Temporal Sparse Autoencoders: Leveraging the Sequential Nature of Language for Interpretability

Usha Bhalla, Alex Oesterling, Claudio Mayrink Verdun, Himabindu Lakkaraju, Flavio P. Calmon · Oct 30, 2025 · Citations: 0

Automatic Metrics Coding

Open arXiv RSS feed

Abstract

Translating the internal representations and computations of models into concepts that humans can understand is a key goal of interpretability. While recent dictionary learning methods such as Sparse Autoencoders (SAEs) provide a promising route to discover human-interpretable features, they often only recover token-specific, noisy, or highly local concepts. We argue that this limitation stems from neglecting the temporal structure of language, where semantic content typically evolves smoothly over sequences. Building on this insight, we introduce Temporal Sparse Autoencoders (T-SAEs), which incorporate a novel contrastive loss encouraging consistent activations of high-level features over adjacent tokens. This simple yet powerful modification enables SAEs to disentangle semantic from syntactic features in a self-supervised manner. Across multiple datasets and models, T-SAEs recover smoother, more coherent semantic concepts without sacrificing reconstruction quality.

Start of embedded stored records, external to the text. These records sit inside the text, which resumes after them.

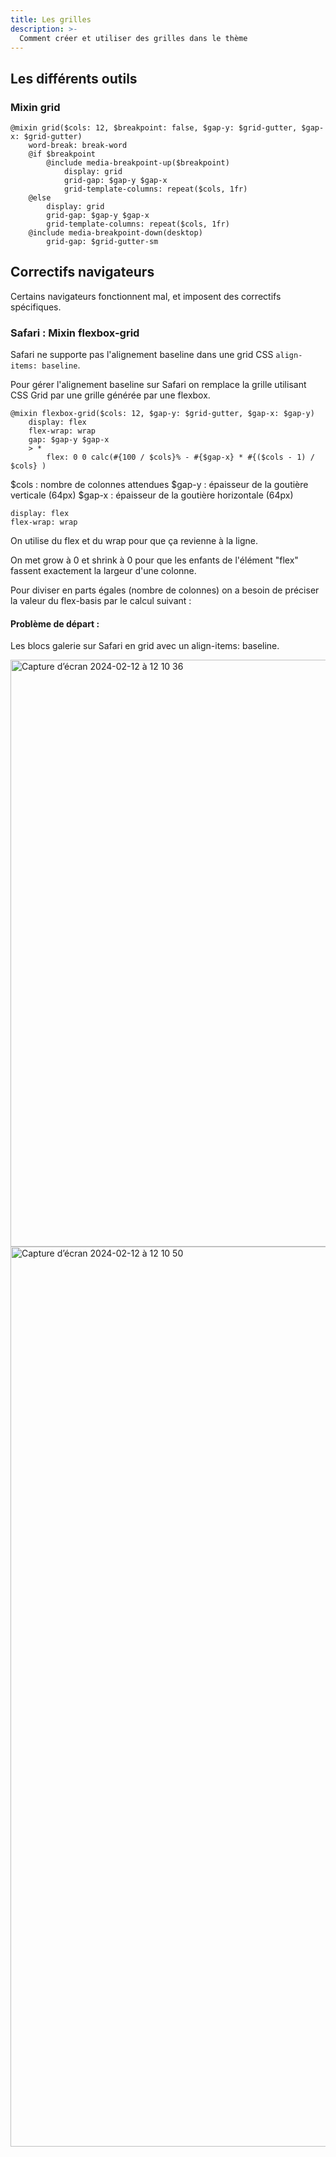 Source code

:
 ```yaml
---
title: Les grilles
description: >-
  Comment créer et utiliser des grilles dans le thème
---
```


## Les différents outils

### Mixin grid

```
@mixin grid($cols: 12, $breakpoint: false, $gap-y: $grid-gutter, $gap-x: $grid-gutter)
    word-break: break-word
    @if $breakpoint
        @include media-breakpoint-up($breakpoint)
            display: grid
            grid-gap: $gap-y $gap-x
            grid-template-columns: repeat($cols, 1fr)
    @else
        display: grid
        grid-gap: $gap-y $gap-x
        grid-template-columns: repeat($cols, 1fr)
    @include media-breakpoint-down(desktop)
        grid-gap: $grid-gutter-sm
```

## Correctifs navigateurs

Certains navigateurs fonctionnent mal, et imposent des correctifs spécifiques.

### Safari : Mixin flexbox-grid

Safari ne supporte pas l'alignement baseline dans une grid CSS ```align-items: baseline```.

Pour gérer l'alignement baseline sur Safari on remplace la grille utilisant CSS Grid par une grille générée par une flexbox. 

```
@mixin flexbox-grid($cols: 12, $gap-y: $grid-gutter, $gap-x: $gap-y)
    display: flex
    flex-wrap: wrap
    gap: $gap-y $gap-x
    > *
        flex: 0 0 calc(#{100 / $cols}% - #{$gap-x} * #{($cols - 1) / $cols} )
```

$cols : nombre de colonnes attendues
$gap-y : épaisseur de la goutière verticale (64px)
$gap-x : épaisseur de la goutière horizontale (64px)


```
display: flex
flex-wrap: wrap
```

On utilise du flex et du wrap pour que ça revienne à la ligne.


On met grow à 0 et shrink à 0 pour que les enfants de l'élément "flex" fassent exactement la largeur d'une colonne.

Pour diviser en parts égales (nombre de colonnes) on a besoin de préciser la valeur du flex-basis par le calcul suivant : 



#### Problème de départ :

Les blocs galerie sur Safari en grid avec un align-items: baseline.

<img width="939" alt="Capture d’écran 2024-02-12 à 12 10 36" src="https://github.com/noesya/osuny-developers/assets/4630530/2de1c8b2-3767-4e6c-8f06-d597fcf99db5">

<img width="1440" alt="Capture d’écran 2024-02-12 à 12 10 50" src="https://github.com/noesya/osuny-developers/assets/4630530/2867a249-e730-4b64-b5d6-0d9abebc8ba2">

Strikingly, they exhibit clear semantic structure despite being trained without explicit semantic signal, offering a new pathway for unsupervised interpretability in language models.

Human Data Lens

Uses human feedback: No
Feedback types: None
Rater population: Unknown
Unit of annotation: Unknown
Expertise required: Coding

Evaluation Lens

Evaluation modes: Automatic Metrics
Agentic eval: None
Quality controls: Not reported
Confidence: 0.30
Flags: low_signal, possible_false_positive

Research Summary

Contribution Summary

Translating the internal representations and computations of models into concepts that humans can understand is a key goal of interpretability.
While recent dictionary learning methods such as Sparse Autoencoders (SAEs) provide a promising route to discover human-interpretable features, they often only recover token-specific, noisy, or highly local concepts.
We argue that this limitation stems from neglecting the temporal structure of language, where semantic content typically evolves smoothly over sequences.

Why It Matters For Eval

Translating the internal representations and computations of models into concepts that humans can understand is a key goal of interpretability.
While recent dictionary learning methods such as Sparse Autoencoders (SAEs) provide a promising route to discover human-interpretable features, they often only recover token-specific, noisy, or highly local concepts.